Writing to Triple Store

182 views
Skip to first unread message

Ron Koron

unread,
Nov 3, 2011, 4:08:26 PM11/3/11
to LDSpider
Hello,

I am new to this group and to linked data crawlers, so bear with me.

I am trying to get LDSpider (v. 1.1) to write out to a local Virtuoso
Triple Store using SPARQL/Update endpoint, but it is not working. I
keep getting response code 400, "Bad Request". I assume that it is
making a valid HTTP connection to the SPARQL endpoint (http://
localhost:8890/sparql) because I am not getting a "Connection Refused"
response.

In the SinkSparul public class, I see that it fails in method
endSparql() after _writer.close(). It looks to me that the SPARUL
request will look like this:
"request=INSERT+DATA+INTO+<graphUri>+INSERT+DATA+INTO+<graphUri>+
{subject predicate object .\n}".

Is this a valid SPARQL/Update request for Virtuoso endpoint? Is there
anything obvious that I am doing wrong?

From the virtuoso documentation (http://docs.openlinksw.com/virtuoso/
rdfsparql.html), it looks to me like the SPARUL request is valid, but
it does mention a Data Manipulation Language (DML) extension to
SPARUL. Is there another library that I need to download for DML
extensions?

Any help will be greatly appreciated. Thanks.

Ron Koron

Robert Isele

unread,
Nov 7, 2011, 6:13:40 AM11/7/11
to ldsp...@googlegroups.com
Hi Ron,

I checked the code and it seems that LDSpider used the wrong parameter
to submit the query ('request' instead of 'query'). Most triple stores
and the version of Virtuoso that I tested with understood the request
parameter, but it seems your's does not. I changed that and committed
the fix [1]. As the query looks correct to me this should already fix
the problem. We are using the same code in the Silk Link Discovery
Framework, so there shouldn't be anything fundamentally wrong.

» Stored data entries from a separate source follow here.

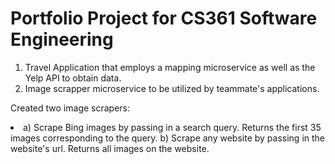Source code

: # Portfolio Project for CS361 Software Engineering 

1) Travel Application that employs a mapping microservice as well as the Yelp API to obtain data. 
2) Image scrapper microservice to be utilized by teammate's applications. 
<p> Created two image scrapers: </p>
<li>
    a) Scrape Bing images by passing in a search query. Returns the first 35 images corresponding to the query.
    b) Scrape any website by passing in the website's url. Returns all images on the website. </li>

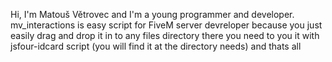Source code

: Hi, I'm Matouš Větrovec and I'm a young programmer and developer.
mv_interactions is easy script for FiveM server devreloper because you just easily drag and drop it in to any files directory 
there you need to you it with jsfour-idcard script (you will find it at the directory needs) and thats all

Could you retest please? Let me know in case you are not building from
source and need an updated binary. And don't hesitate to contact me in
case it's still not working.

Cheers,
Robert

[1] http://code.google.com/p/ldspider/source/detail?r=287

Robert Isele

unread,
Nov 20, 2011, 9:31:47 AM11/20/11
to Ron Koron, ldsp...@googlegroups.com
Hi Ron,

I just ran a simple example with LDSpider and writing to local
Virtuoso [1] worked totally fine for me. Did you set the user roles
i.e. did you allow write access [2]? I'm not sure about this as I
didn't configure the Virtuoso by myself, but you might need to
explicitly allow write access.

As the error message you get doesn't help very much, I improved the
error reporting in the current trunk [3]. Could you update and retest?
LDSpider should now return the complete error message from the
Virtuoso which typically includes an error code which gives more clues
about the concrete problem.

Cheers,
Robert

[1] Version 06.01.3127, on Linux (x86_64-pc-linux-gnu), Single Edition
[2] http://docs.openlinksw.com/virtuoso/rdfgraphsecurity.html
[3] http://code.google.com/p/ldspider/source/detail?r=288

On Wed, Nov 9, 2011 at 8:56 PM, Ron Koron <rdk...@gmail.com> wrote:
> Robert,
>
> Thanks for the response to my problem.  I am building from source, and
> I incorported your change from "request=" to "query=".  However, I am
> still getting the same results (Bad Request).  &:-(
>
> I am wondering about all the "+" and "%3C" and "%3E" in the
> _writer.write commands.  My guess is that the %3C and %3E are for
> UTF-8 encoding of "<" and ">", but what is the "+" doing?
>
> Also, I adding a few _log.info statements to log what was being
> written to the HTTP connection and it looks just like the write
> commands from above. I did notice that it is reaching the maximum 200
> statements per request.  That's a lot of SPARUL code!
>
> I asksed the same question in the Virtuoso forum and all I got back
> was a link to their documentation.  From their documentation, it looks
> like a statements should look something like this:
>
>    "SPARQL INSERT INTO GRAPH <http://mygraph.com> {  <http://
> myopenlink.net/dataspace/Kingsley#this>
>                                                     <http://rdfs.org/
> sioc/ns#id>
>                                                     <Kingsley> };
>    callret-0
>    VARCHAR"
>
> That looks a bit different.  Should I make all the SPARUL requests
> look like that?
>
> BTW, I am using LDspider open source v.1.1 and open source Virtuoso
> 6.0.1.
>
> Thanks again for the help...
>
> Ron

>> > Ron Koron- Hide quoted text -
>>
>> - Show quoted text -

Ron Koron

unread,
Nov 21, 2011, 11:30:17 PM11/21/11
to LDSpider
Robert,

Thanks again for all your help. Your error reporting code has
confirmed my suspicions. I believe the problem is that LDSpider is
outputting blank nodes without the encompassing "<", ">" characters.
Since we last communicated, I have been trying to input some of the
statements directly in Virtuoso/Endpoint from my browser's URL, and I
found that there is header information that LDSpider storing as blank
nodes "_:header-xxxxxxxxx" as the object nodes.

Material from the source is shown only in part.